"Kryzysowe domino" średnich i dużych firm. Na czym polega?
Dla średnich i dużych firm ryzykiem jest „kryzysowe domino”, gdy upadłość jednej spółki powoduje problemy kolejnych – wskazali autorzy raportu „Upadłości i restrukturyzacje”. Jak dodali, takiego scenariusza w perspektywie dwóch lat obawia się 64 proc. ankietowanych menedżerów.
22 proc. badanych członków zarządów średnich i dużych przedsiębiorstw działających w Polsce wyraża obawy, że ich organizacja będzie zmuszona w perspektywie dwóch lat ogłosić upadłość. W tej grupie 12 proc. twierdzi, że widzi takie ryzyko w ciągu najbliższego roku, a jeden na sto obawia się, że stanie się to już w najbliższym półroczu. 55 proc. ankietowanych twierdzi, że ryzyko upadłości w ich przypadku nie istnieje.
W raporcie wskazano, że realnym zagrożeniem dla przedsiębiorstw jest nie tylko ryzyko utraty własnej płynności finansowej, ale też upadłość partnerów handlowych (np. dostawców czy klientów), która potencjalnie może przerodzić się w inne poważne problemy, np. zatory płatnicze. 35 proc. średnich i dużych firm w Polsce doświadczyło utraty płynności przez istotnego partnera.
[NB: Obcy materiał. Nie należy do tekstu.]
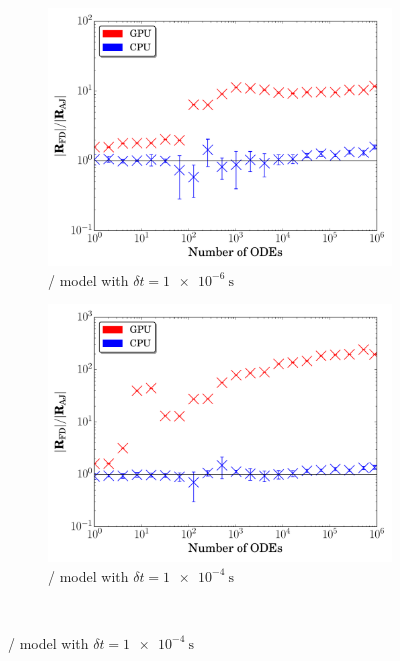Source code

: \documentclass[preprint,review,11pt]{elsarticle}
\begin{document}
\begin{figure}[htb]
  \centering
  \begin{subfigure}{0.49\textwidth}
      \includegraphics[width=\linewidth]{H2_1e-06_ajac_comp.pdf}
      \caption{\slash{} model with $\delta t = \SI{1e-6}{\second}$}   
      \label{F:AJ_h2_small}
  \end{subfigure}
  \begin{subfigure}{0.49\textwidth}
      \includegraphics[width=\linewidth]{H2_1e-04_ajac_comp.pdf}
      \caption{\slash{} model with $\delta t = \SI{1e-4}{\second}$}
      \label{F:AJ_h2_large}
  \end{subfigure}
  \\

\end{figure}
\end{document}
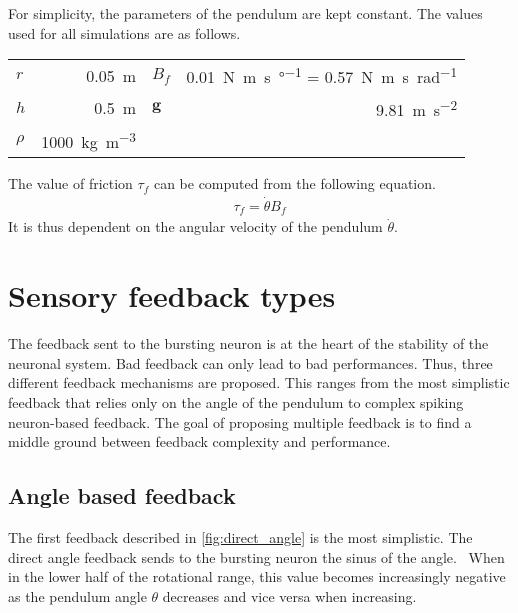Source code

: For simplicity, the parameters of the pendulum are kept constant. The values used for all simulations are as follows.
{

\large\centering
\begin{tabular}{lr|lr}
    $r$     & \qty{0.05}{\meter}                  & $B_f$    & \qty{0.01}{\newton\meter\second\per\degree} = \qty{0.57}{\newton\meter\second\per\radian}\\
    $h$     & \qty{0.5}{\meter}                   & $\mathbf{g}$    & \qty{9.81}{\meter\per\second\squared}\\
    $\rho$  & \qty{1000}{\kg\per\cubic\meter}     &               & \\
\end{tabular}

}

The value of friction $\tau_f$ can be computed from the following equation.
\begin{align}
    \tau_f = \dot{\theta}B_f
\end{align}
It is thus dependent on the angular velocity of the pendulum $\dot{\theta}$.

\section{Sensory feedback types}

The feedback sent to the bursting neuron is at the heart of the stability of the neuronal system.
Bad feedback can only lead to bad performances.
Thus, three different feedback mechanisms are proposed.
This ranges from the most simplistic feedback that relies only on the angle of the pendulum to complex spiking neuron-based feedback.
The goal of proposing multiple feedback is to find a middle ground between feedback complexity and performance.

\subsection{Angle based feedback}

The first feedback described in \cref{fig:direct_angle} is the most simplistic.
The direct angle feedback sends to the bursting neuron the sinus of the angle. 
When in the lower half of the rotational range, this value becomes increasingly negative as the pendulum angle $\theta$ decreases and vice versa when increasing.

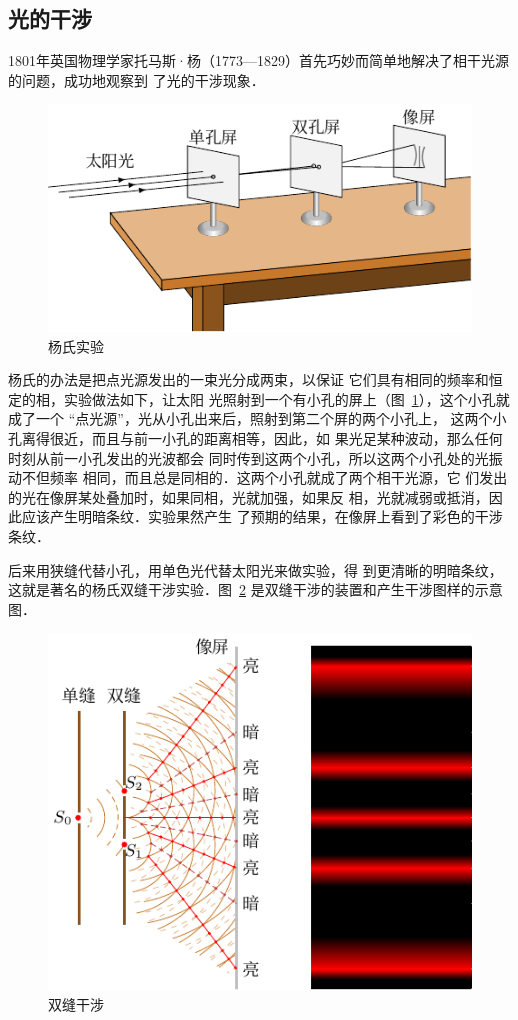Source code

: \subsection{光的干涉}

1801年英国物理学家托马斯·杨（1773—1829）首先巧妙而简单地解决了相干光源的问题，成功地观察到
了光的干涉现象．
\begin{figure}[htbp]
    \centering
    \includegraphics{fig/C/6-1.pdf}
    \caption{杨氏实验}\label{fig_C_6-1}
\end{figure}

杨氏的办法是把点光源发出的一束光分成两束，以保证
它们具有相同的频率和恒定的相，实验做法如下，让太阳
光照射到一个有小孔的屏上（图~\ref{fig_C_6-1}），这个小孔就成了一个
“点光源”，光从小孔出来后，照射到第二个屏的两个小孔上，
这两个小孔离得很近，而且与前一小孔的距离相等，因此，如
果光足某种波动，那么任何时刻从前一小孔发出的光波都会
同时传到这两个小孔，所以这两个小孔处的光振动不但频率
相同，而且总是同相的．这两个小孔就成了两个相干光源，它
们发出的光在像屏某处叠加时，如果同相，光就加强，如果反
相，光就减弱或抵消，因此应该产生明暗条纹．实验果然产生
了预期的结果，在像屏上看到了彩色的干涉条纹．

后来用狭缝代替小孔，用单色光代替太阳光来做实验，得
到更清晰的明暗条纹，这就是著名的杨氏双缝干涉实验．图~\ref{fig_C_6-2} 
是双缝干涉的装置和产生干涉图样的示意图．
\begin{figure}[htbp]
    \centering
    \includegraphics{fig/C/6-2.pdf}
    \caption{双缝干涉}\label{fig_C_6-2}
\end{figure}


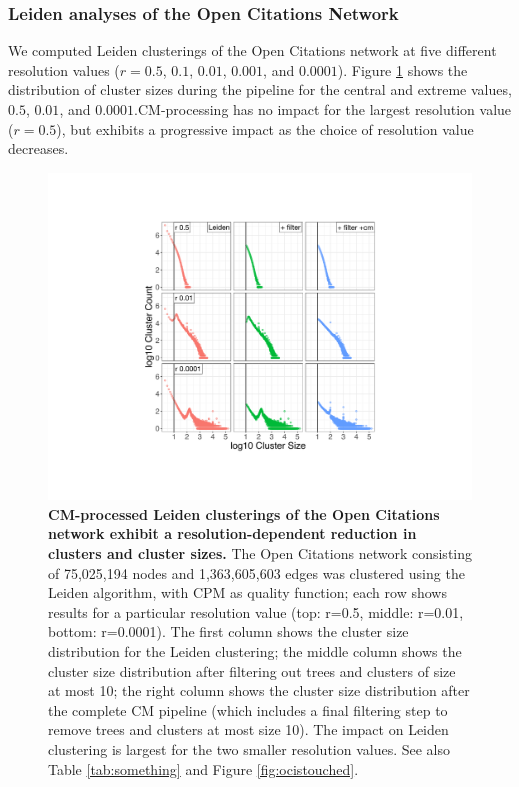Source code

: \documentclass[11pt]{article}   	%
\begin{document}
\subsubsection{Leiden analyses of the Open Citations Network}
We computed Leiden clusterings of the Open Citations network at five different resolution values ($r=0.5$, $0.1$, $0.01$, $0.001$, and $0.0001$). Figure \ref{fig:oc_size_count_plots_leiden} shows the distribution of cluster sizes during the pipeline for the central and extreme values, $0.5$, $0.01$, and $0.0001$.CM-processing  has no impact for the largest resolution value ($r=0.5$), but exhibits a progressive impact as the choice of resolution value decreases.

\begin{figure}[H]
\centering
\includegraphics[width=\linewidth]{figs/fig1_kn.pdf}
\caption{\textbf{CM-processed Leiden clusterings of the Open Citations network exhibit a resolution-dependent reduction in clusters and cluster sizes.}
The Open Citations network consisting of 75,025,194 nodes and 1,363,605,603 edges was clustered using the Leiden algorithm,
with CPM as quality function; each row shows results for a particular resolution value (top: r=0.5, middle: r=0.01, bottom: r=0.0001).
The first column shows the cluster size distribution for the Leiden clustering; the middle column shows the cluster size distribution after filtering out trees and clusters of size at most 10; the right column shows the cluster size distribution after the complete CM pipeline (which includes a final filtering step to remove trees and clusters at most size 10).
The impact on Leiden clustering is largest for the two smaller resolution values.
See also   Table \ref{tab:something} and Figure \ref{fig:ocistouched}.}
\label{fig:oc_size_count_plots_leiden}
\end{figure}
\end{document}
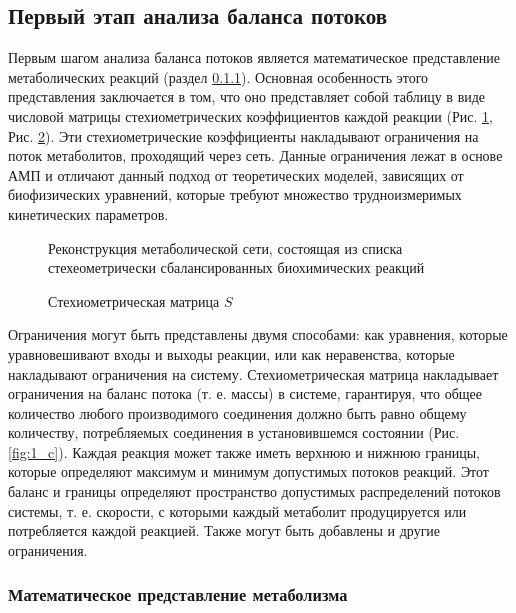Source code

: \documentclass[a4paper, 12pt]{article}
\begin{document}
\subsection{Первый этап анализа баланса потоков}

Первым шагом анализа баланса потоков является математическое представление метаболических реакций (раздел \ref{1.1.1}). Основная особенность этого представления заключается в том, что оно представляет собой таблицу в виде числовой матрицы стехиометрических коэффициентов каждой реакции (Рис. \ref{fig:1_a}, Рис. \ref{fig:1_b}). Эти стехиометрические коэффициенты накладывают ограничения на поток метаболитов, проходящий через сеть. Данные ограничения лежат в основе АМП и отличают данный подход от теоретических моделей, зависящих от биофизических уравнений, которые требуют множество трудноизмеримых кинетических параметров.
\begin{figure}[h]
    \caption{Реконструкция метаболической сети, состоящая из списка стехеометрически сбалансированных биохимических реакций}
    \label{fig:1_a}
\end{figure}

\begin{figure}[h]
    \caption{Стехиометрическая матрица $S$}
    \label{fig:1_b}
\end{figure}

Ограничения могут быть представлены двумя способами: как уравнения, которые уравновешивают входы и выходы реакции, или как неравенства, которые накладывают ограничения на систему. Стехиометрическая матрица накладывает ограничения на баланс потока (т. е. массы) в системе, гарантируя, что общее количество любого производимого соединения должно быть равно общему количеству, потребляемых соединения в установившемся состоянии (Рис. \ref{fig:1_c}). Каждая реакция может также иметь верхнюю и нижнюю границы, которые определяют максимум и минимум допустимых потоков реакций. Этот баланс и границы определяют пространство допустимых распределений потоков системы, т. е. скорости, с которыми каждый метаболит продуцируется или потребляется каждой реакцией. Также могут быть добавлены и другие ограничения.

\subsubsection{Математическое представление метаболизма} \label{1.1.1}
\end{document}
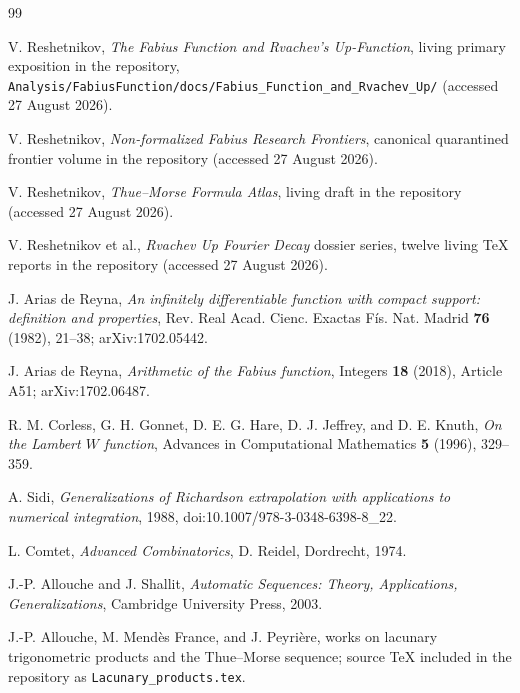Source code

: \documentclass[11pt]{article}
\numberwithin{equation}{section}
\theoremstyle{definition}
\theoremstyle{remark}
\begin{document}
\begin{thebibliography}{99}

V. Reshetnikov,
\emph{The Fabius Function and Rvachev's Up-Function},
living primary exposition in the \repoPartll{} repository,
\texttt{Analysis/FabiusFunction/docs/Fabius\_Function\_and\_Rvachev\_Up/} (accessed 27 August 2026).

V. Reshetnikov,
\emph{Non-formalized Fabius Research Frontiers},
canonical quarantined frontier volume in the \repoPartll{} repository
(accessed 27 August 2026).

V. Reshetnikov,
\emph{Thue--Morse Formula Atlas},
living draft in the \repoPartll{} repository
(accessed 27 August 2026).

V. Reshetnikov et al.,
\emph{Rvachev Up Fourier Decay} dossier series,
twelve living TeX reports in the \repoPartll{} repository
(accessed 27 August 2026).

J. Arias de Reyna,
\emph{An infinitely differentiable function with compact support: definition and properties},
Rev. Real Acad. Cienc. Exactas F\'is. Nat. Madrid \textbf{76} (1982), 21--38;
arXiv:1702.05442.

J. Arias de Reyna,
\emph{Arithmetic of the Fabius function},
Integers \textbf{18} (2018), Article A51;
arXiv:1702.06487.

R. M. Corless, G. H. Gonnet, D. E. G. Hare, D. J. Jeffrey, and D. E. Knuth,
\emph{On the Lambert $W$ function},
Advances in Computational Mathematics \textbf{5} (1996), 329--359.

A. Sidi,
\emph{Generalizations of Richardson extrapolation with applications to numerical integration},
1988, doi:10.1007/978-3-0348-6398-8\_22.

L. Comtet,
\emph{Advanced Combinatorics},
D. Reidel, Dordrecht, 1974.

J.-P. Allouche and J. Shallit,
\emph{Automatic Sequences: Theory, Applications, Generalizations},
Cambridge University Press, 2003.

J.-P. Allouche, M. Mend\`es France, and J. Peyri\`ere,
works on lacunary trigonometric products and the Thue--Morse sequence;
source TeX included in the repository as \texttt{Lacunary\_products.tex}.

\end{thebibliography}
\end{document}
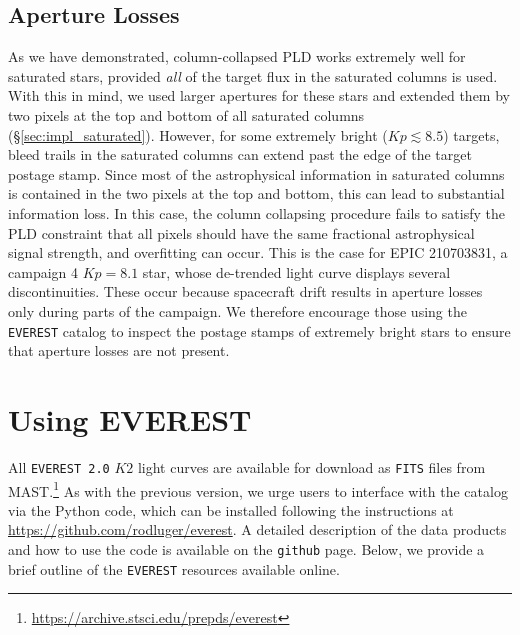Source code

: \documentclass[]{emulateapj}
\newcommand{\Kp}{\ensuremath{Kp}}
\begin{document}
\subsection{Aperture Losses}
\label{sec:losses}
As we have demonstrated, column-collapsed PLD works extremely well for saturated stars,
provided \emph{all} of the target flux in the saturated columns is used. With this
in mind, we used larger apertures for these stars and
extended them by two pixels at the top and bottom of all saturated columns 
(\S\ref{sec:impl_saturated}). However, for some extremely bright ($\Kp \lesssim 8.5$) 
targets, bleed trails in the saturated columns can extend past the edge of the
target postage stamp. Since most of the astrophysical information in saturated columns
is contained in the two pixels at the top and bottom, this can lead to substantial
information loss. In this case, the column collapsing procedure fails to satisfy the
PLD constraint that all pixels should have the same fractional astrophysical signal
strength, and overfitting can occur. This is the case for EPIC 210703831, a campaign 4
$\Kp = 8.1$ star, whose de-trended light curve displays several discontinuities. These
occur because spacecraft drift results in aperture losses only during parts of the
campaign. We therefore encourage those using the \texttt{EVEREST} catalog to inspect
the postage stamps of extremely bright stars to ensure that aperture losses are not
present.
%

\section{Using EVEREST}
\label{sec:using}
All \texttt{EVEREST 2.0} $K2$ light curves are available for download as \texttt{FITS} files
from MAST.\footnote{\url{https://archive.stsci.edu/prepds/everest}} As with the 
previous version, we urge users to interface with the catalog via the Python code,
which can be installed following the instructions at 
\url{https://github.com/rodluger/everest}. A detailed description of the data products
and how to use the code is available on the \texttt{github} page. Below, we provide
a brief outline of the \texttt{EVEREST} resources available online.
\end{document}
W przypadku samych przedsiębiorstw średniej wielkości odsetek ten jest wyższy – wynosi 37 proc.
Jak podkreślono, dla większości firm, które doświadczyły pośrednio upadłości, nie był to jednostkowy przypadek. 63 proc. takich przedsiębiorstw zadeklarowało, że w ostatnich 24 miesiącach odnotowało od dwóch do pięciu przypadków upadłości istotnych klientów i dostawców, a kolejne 23 proc. twierdzi, że było to więcej niż pięć przypadków.
Wyniki badania pokazują, że dla średnich i dużych firm w Polsce obecnie dużym ryzykiem jest „kryzysowe domino”, czyli sytuacja, w której upadłość jednej firmy powoduje problemy płynnościowe kolejnych, zwłaszcza dostawców i odbiorców. 64 proc. ankietowanych menedżerów wyraziło obawę, że w perspektywie najbliższych 24 miesięcy padnie ofiarą takiego zjawiska. W tej grupie znacząca część (12 proc. całej próby ankietowanych) określiła to ryzyko jako „bardzo realne”, czyli - jak wskazali autorzy raportu - prawdopodobnie już teraz ich partnerzy biznesowi zmagają się z problemami płynnościowymi. Jeden na pięciu szefów średnich i dużych firm zadeklarował, że to ryzyko go nie dotyczy.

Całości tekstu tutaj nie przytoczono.